From 790e22f9ad29ff462b55b8c2769a49f7b8f639e3 Mon Sep 17 00:00:00 2001
From: matthewdeng <matt@anyscale.com>
Date: Wed, 10 Nov 2021 10:21:24 -0800
Subject: [PATCH] [tune] move force_on_current_node to ml_utils (#20211)

---
 doc/source/tune/api_docs/trainable.rst        |  2 -
 python/ray/tune/examples/cifar10_pytorch.py   |  2 +-
 .../examples/pbt_convnet_function_example.py  |  2 +-
 .../xgboost_dynamic_resources_example.py      |  2 +-
 python/ray/tune/examples/xgboost_example.py   |  2 +-
 python/ray/tune/tune.py                       |  2 +-
 python/ray/tune/utils/__init__.py             | 15 +++----
 python/ray/tune/utils/util.py                 | 44 ------------------
 python/ray/util/ml_utils/node.py              | 45 +++++++++++++++++++
 .../workloads/torch_tune_serve_test.py        |  2 +-
 10 files changed, 58 insertions(+), 60 deletions(-)
 create mode 100644 python/ray/util/ml_utils/node.py

diff --git a/doc/source/tune/api_docs/trainable.rst b/doc/source/tune/api_docs/trainable.rst
index 2b5a64d08..1eb0dbe32 100644
--- a/doc/source/tune/api_docs/trainable.rst
+++ b/doc/source/tune/api_docs/trainable.rst
@@ -362,8 +362,6 @@ Utilities
 
 .. autofunction:: ray.tune.utils.validate_save_restore
 
-.. autofunction:: ray.tune.utils.force_on_current_node
-
 
 .. _tune-ddp-doc:
 
diff --git a/python/ray/tune/examples/cifar10_pytorch.py b/python/ray/tune/examples/cifar10_pytorch.py
index 7eb3cad4c..2abfa25d9 100644
--- a/python/ray/tune/examples/cifar10_pytorch.py
+++ b/python/ray/tune/examples/cifar10_pytorch.py
@@ -226,7 +226,7 @@ def main(num_samples=10, max_num_epochs=10, gpus_per_trial=2):
         # happens on the server. So we wrap `test_best_model` in a Ray task.

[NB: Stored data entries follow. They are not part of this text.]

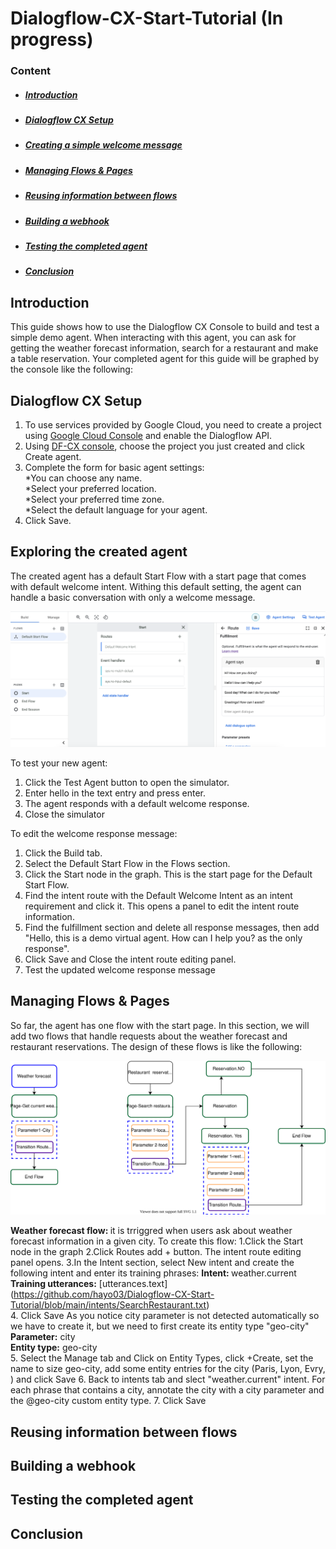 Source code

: # Dialogflow-CX-Start-Tutorial (In progress)

### Content
- ##### [Introduction](#intro)
- ##### [Dialogflow CX Setup ](#Setup)
- ##### [Creating a simple welcome message](#welcomemessage)
- ##### [Managing Flows & Pages](#FlowsandPages)
- ##### [Reusing information between flows](#reuseinformatione)
- ##### [Building a webhook](#webhook)
- ##### [Testing the completed agent](#Testing)
- ##### [Conclusion](#conclu)


## <a name="intro"></a>Introduction
This guide shows how to use the Dialogflow CX Console to build and test a simple demo agent. When interacting with this agent, you can ask for getting the weather forecast information, search for a restaurant and make a table reservation. Your completed agent for this guide will be graphed by the console like the following:

## <a name="Setup"></a>Dialogflow CX Setup 
1. To use services provided by Google Cloud, you need to create a project using [Google Cloud Console](https://console.cloud.google.com/) and enable the Dialogflow API.
2. Using [DF-CX console](https://dialogflow.cloud.google.com/cx/projects), choose the project you just created and click Create agent.<br>
3. Complete the form for basic agent settings:<br>
   *You can choose any name.<br>
   *Select your preferred location. <br>
   *Select your preferred time zone.<br>
   *Select the default language for your agent.<br>
4. Click Save.<br> 

## <a name="welcomemessage "></a>Exploring the created agent 
The created agent has a default Start Flow with a start page that comes with default welcome intent. Withing this default setting, the agent can handle a basic conversation with only a welcome message. 

![tt](images/agent_default.png)

To test your new agent:
1. Click the Test Agent button to open the simulator.
2. Enter hello in the text entry and press enter.
3. The agent responds with a default welcome response.
4. Close the simulator 

To edit the welcome response message:
1. Click the Build tab.
2. Select the Default Start Flow in the Flows section.
3. Click the Start node in the graph. This is the start page for the Default Start Flow.
4. Find the intent route with the Default Welcome Intent as an intent requirement and click it. This opens a panel to edit the intent route information.
5. Find the fulfillment section and delete all response messages, then add "Hello, this is a demo virtual agent. How can I help you? as the only response".
6. Click Save and Close the intent route editing panel.
7. Test the updated welcome response message






## <a name="FlowsandPages "></a>Managing Flows & Pages
So far, the agent has one flow with the start page. In this section, we will add two flows that handle requests about the weather forecast and restaurant reservations. The design of these flows is like the following:

![tt](images/flows.svg)

<b> Weather forecast flow: </b> it is trriggred when users ask about weather forecast information in a given city. To create this flow: 
1.Click the Start node in the graph
2.Click Routes add + button. The intent route editing panel opens.
3.In the Intent section, select New intent and create the following intent and enter its training phrases: 
<b> Intent: </b> weather.current <br>
<b> Training utterances:</b> [utterances.text] (https://github.com/hayo03/Dialogflow-CX-Start-Tutorial/blob/main/intents/SearchRestaurant.txt) <br>
4. Click Save 
As you notice city parameter is not detected automatically so we have to create it, but we need to first create its entity type "geo-city"
     <b> Parameter:</b> city<br>
     <b> Entity type:</b> geo-city<br>
5. Select the Manage tab and Click on Entity Types, click +Create, set the name to size geo-city, add some entity entries for the city (Paris, Lyon, Evry, ) and click Save
6. Back to intents tab and slect "weather.current" intent. For each phrase that contains a city, annotate the city with a city parameter and the @geo-city custom entity type.
7.  Click Save 



## <a name="reuseinformation"></a>Reusing information between flows
## <a name="webhook "></a>Building a webhook

## <a name="Testing"></a>Testing the completed agent

## <a name="conclu"></a>Conclusion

         # We have to make sure it gets executed on the same node that
         # ``tune.run`` is called on.
-        from ray.tune.utils.util import force_on_current_node
+        from ray.util.ml_utils.node import force_on_current_node
         remote_fn = force_on_current_node(ray.remote(test_best_model))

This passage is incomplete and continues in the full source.